Why use place as a conceptual framework?

Concepts of place

Children, like all of us, are embedded in their local places, wherever they may be and however interpenetrated by global flows of knowledge, materials and virtual connections. Place offers a common language across the various constituencies (children, teachers, families, policy makers, businesses) that participate in sustainability initiatives in schools and communities. As a conceptual framework, place provides a bridge between the local and global, real and representational, indigenous and non-indigenous, and different disciplinary approaches. Place itself is theorised in different ways according to the perspective of each person. Children have their own theories of place, as in Clayton's story and drawing. Rather than defining and delimiting what place means, we ask what can place enable in our thinking and empirical research? We draw on a range of understandings of place in the individual chapters in this book including 'thinking through Country', 'place as region', a 'global sense of place' and 'place as assemblage of more-than-human worlds'.

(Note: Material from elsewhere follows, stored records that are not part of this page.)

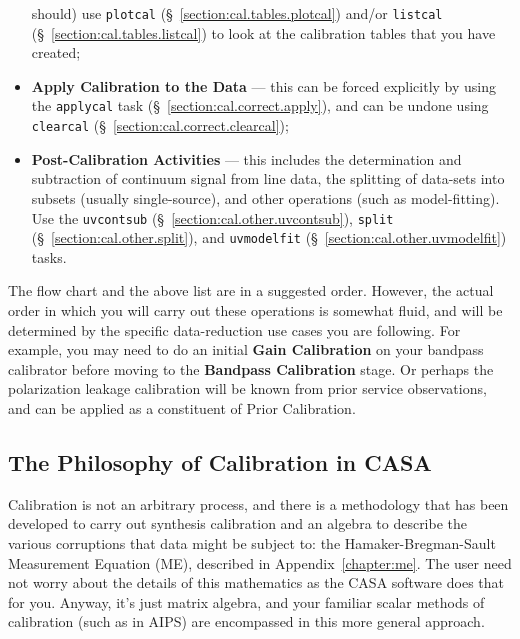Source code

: \begin{itemize}
      should) use {\tt plotcal} (\S~\ref{section:cal.tables.plotcal}) 
      and/or {\tt listcal} (\S~\ref{section:cal.tables.listcal})
      to look at the calibration tables that you have created;
   \item {\bf Apply Calibration to the Data} --- this can be forced
      explicitly by using the {\tt applycal} task
      (\S~\ref{section:cal.correct.apply}), and can be undone using
      {\tt clearcal} (\S~\ref{section:cal.correct.clearcal});
   \item {\bf Post-Calibration Activities} --- this includes the
      determination and subtraction of continuum signal from line
      data, the splitting of data-sets into subsets (usually
      single-source), and other operations (such as model-fitting).
      Use the {\tt uvcontsub} (\S~\ref{section:cal.other.uvcontsub}),
      {\tt split} (\S~\ref{section:cal.other.split}),
      and {\tt uvmodelfit} (\S~\ref{section:cal.other.uvmodelfit})
      tasks.
\end{itemize}

The flow chart and the above list are in a suggested order.  However,
the actual order in which you will carry out these operations is
somewhat fluid, and will be determined by the specific data-reduction
use cases you are following.  For example, you may need to do an
initial {\bf Gain Calibration} on your bandpass calibrator before
moving to the {\bf Bandpass Calibration} stage.  Or perhaps the
polarization leakage calibration will be known from prior service 
observations, and can be applied as a constituent of Prior Calibration.

\subsection{The Philosophy of Calibration in CASA}
\label{section:cal.flow.philo}

Calibration is not an arbitrary process, and there is
a methodology that has been developed to carry out synthesis
calibration and an algebra to describe the various corruptions
that data might be subject to: the Hamaker-Bregman-Sault Measurement
Equation (ME), described in Appendix~\ref{chapter:me}.
The user need not worry about the details of this mathematics
as the CASA software does that for you.  Anyway, it's just
matrix algebra, and your familiar scalar methods of calibration
(such as in AIPS) are encompassed in this more general approach.

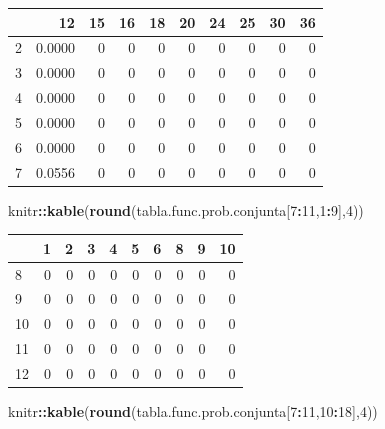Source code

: \documentclass[]{book}
\newenvironment{Shaded}{\begin{snugshade}}{\end{snugshade}}
\newcommand{\DecValTok}[1]{\textcolor[rgb]{0.00,0.00,0.81}{#1}}
\newcommand{\KeywordTok}[1]{\textcolor[rgb]{0.13,0.29,0.53}{\textbf{#1}}}
\newcommand{\NormalTok}[1]{#1}
\newcommand{\OperatorTok}[1]{\textcolor[rgb]{0.81,0.36,0.00}{\textbf{#1}}}
\begin{document}
\begin{tabular}{l|r|r|r|r|r|r|r|r|r}
\hline
  & 12 & 15 & 16 & 18 & 20 & 24 & 25 & 30 & 36\\
\hline
2 & 0.0000 & 0 & 0 & 0 & 0 & 0 & 0 & 0 & 0\\
\hline
3 & 0.0000 & 0 & 0 & 0 & 0 & 0 & 0 & 0 & 0\\
\hline
4 & 0.0000 & 0 & 0 & 0 & 0 & 0 & 0 & 0 & 0\\
\hline
5 & 0.0000 & 0 & 0 & 0 & 0 & 0 & 0 & 0 & 0\\
\hline
6 & 0.0000 & 0 & 0 & 0 & 0 & 0 & 0 & 0 & 0\\
\hline
7 & 0.0556 & 0 & 0 & 0 & 0 & 0 & 0 & 0 & 0\\
\hline
\end{tabular}

\begin{Shaded}
\begin{Highlighting}[]
\NormalTok{knitr}\OperatorTok{::}\KeywordTok{kable}\NormalTok{(}\KeywordTok{round}\NormalTok{(tabla.func.prob.conjunta[}\DecValTok{7}\OperatorTok{:}\DecValTok{11}\NormalTok{,}\DecValTok{1}\OperatorTok{:}\DecValTok{9}\NormalTok{],}\DecValTok{4}\NormalTok{))}
\end{Highlighting}
\end{Shaded}

\begin{tabular}{l|r|r|r|r|r|r|r|r|r}
\hline
  & 1 & 2 & 3 & 4 & 5 & 6 & 8 & 9 & 10\\
\hline
8 & 0 & 0 & 0 & 0 & 0 & 0 & 0 & 0 & 0\\
\hline
9 & 0 & 0 & 0 & 0 & 0 & 0 & 0 & 0 & 0\\
\hline
10 & 0 & 0 & 0 & 0 & 0 & 0 & 0 & 0 & 0\\
\hline
11 & 0 & 0 & 0 & 0 & 0 & 0 & 0 & 0 & 0\\
\hline
12 & 0 & 0 & 0 & 0 & 0 & 0 & 0 & 0 & 0\\
\hline
\end{tabular}

\begin{Shaded}
\begin{Highlighting}[]
\NormalTok{knitr}\OperatorTok{::}\KeywordTok{kable}\NormalTok{(}\KeywordTok{round}\NormalTok{(tabla.func.prob.conjunta[}\DecValTok{7}\OperatorTok{:}\DecValTok{11}\NormalTok{,}\DecValTok{10}\OperatorTok{:}\DecValTok{18}\NormalTok{],}\DecValTok{4}\NormalTok{))}
\end{Highlighting}
\end{Shaded}
\end{document}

Place has been described as 'an unwindable spiral of material form and interpretative understandings or experiences' (Gieryn, 2000, p. 471). This shapes the way for us to examine both the real and the representational, and more importantly, the movement or passage between them. Both Massey (2005) and Martusewicz (2005) elaborate this idea further. Massey (2005, p. 131) proposes a 'global sense of place' as 'open, woven together out of ongoing stories, as a moment within power geometries, as a particular constellation within wider topographies of space and as in process, unfinished business'. Martusewicz (2005, p. 333) materialises this idea in her study of children in Detroit: 'For the kids in Detroit the commons include streets, sidewalks, parks and the empty lots, as well as language, practices, traditions and relationships held in common'. In focusing on children's sense of place within the post-industrial global context of Detroit, the researcher draws on a profound childhood memory of place to think about this relationship between the land itself, the body of the child and the production of representation in the form of a painting:

The stream and the surrounding fields, the water, my paints, my little girl's hand and eye and my translation in memory are all engaged in and part of this difference producing circuit. The lay of the land itself, creating the shores and the flow of the stream ... are also part of this dynamic generative system and cannot be separated from the possibility that a painting would emerge there or my words here.

(Martusewicz, 2005, p. 339)

Place in this passage is realised as an assemblage of actors and actions that together produce this moment. The water acts, the paints produce, along with the little girl's hand and eye, all generative within this moment. The place and its representations (in the painting and the later writing) cannot be separated, they are all part of this moment of layered childhood memories that is distinctly posthuman in its approach. 'Traditional [Western] ways of thinking about place' are critiqued as 'intently human-centric' (Duhn, 2012b, p. 102). A posthuman approach to place seeks to enact a broader vision of the human species as a part of the natural world. Place in this sense includes all of the elements of the world and its living creatures in continual dynamic processes of shaping each other. Bodies and materiality, languages and representation, emerge simultaneously with the elements of the world. Place, then, is 'a social, material and discursive field that can intensify and transform living bodies' (Duhn, 2012b, p. 103). Studies of human relations with other species in densely populated built environments confirm that place understood in this way is as relevant to urban, rural and wilderness locations. Two miles from the centre of Birmingham, UK, for example, the endangered water vole thrives, leading to the conclusion that 'urban living spaces involve much more than human worlds and are often prime sites for human and nonhuman ecologies' (Hinchliffe, Kearnes, Degen, & Whatmore, 2005, p. 643). In this research, water voles produce their own marks as part of 'the pictures and written texts woven together with the traces, tracks and mammals to form a complex of writings' in which place is produced as a social, material and discursive field (Hinchliffe, et al., 2005, p. 648). This particular approach to place informs the different methods that we take up in this book.